BEGIN
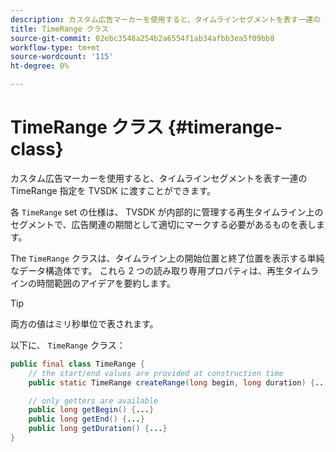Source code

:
 ```yaml
---
description: カスタム広告マーカーを使用すると、タイムラインセグメントを表す一連の TimeRange 指定を TVSDK に渡すことができます。
title: TimeRange クラス
source-git-commit: 02ebc3548a254b2a6554f1ab34afbb3ea5f09bb8
workflow-type: tm+mt
source-wordcount: '115'
ht-degree: 0%

---
```


# TimeRange クラス {#timerange-class}

カスタム広告マーカーを使用すると、タイムラインセグメントを表す一連の TimeRange 指定を TVSDK に渡すことができます。

<!--<a id="section_42EB6D62627A424ABA250E3246EFEFC3"></a>-->

各 `TimeRange` set の仕様は、 TVSDK が内部的に管理する再生タイムライン上のセグメントで、広告関連の期間として適切にマークする必要があるものを表します。

The `TimeRange` クラスは、タイムライン上の開始位置と終了位置を表示する単純なデータ構造体です。 これら 2 つの読み取り専用プロパティは、再生タイムラインの時間範囲のアイデアを要約します。

>[!TIP]
>
>両方の値はミリ秒単位で表されます。

以下に、 `TimeRange` クラス：

```java
public final class TimeRange {
    // the start/end values are provided at construction time
    public static TimeRange createRange(long begin, long duration) {...} 

    // only getters are available
    public long getBegin() {...} 
    public long getEnd() {...} 
    public long getDuration() {...}
}
```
END
Starting from the line with "これら 2 つの読み取り専用プロパティは、再生タイムラインの時間範囲のアイデアを要約します。" and ending with the final line of the data, quote every line exactly, both ends included.

▸ Expected output
The `TimeRange` クラスは、タイムライン上の開始位置と終了位置を表示する単純なデータ構造体です。 これら 2 つの読み取り専用プロパティは、再生タイムラインの時間範囲のアイデアを要約します。

>[!TIP]
>
>両方の値はミリ秒単位で表されます。

以下に、 `TimeRange` クラス：

```java
public final class TimeRange {
    // the start/end values are provided at construction time
    public static TimeRange createRange(long begin, long duration) {...} 

    // only getters are available
    public long getBegin() {...} 
    public long getEnd() {...} 
    public long getDuration() {...}
}
```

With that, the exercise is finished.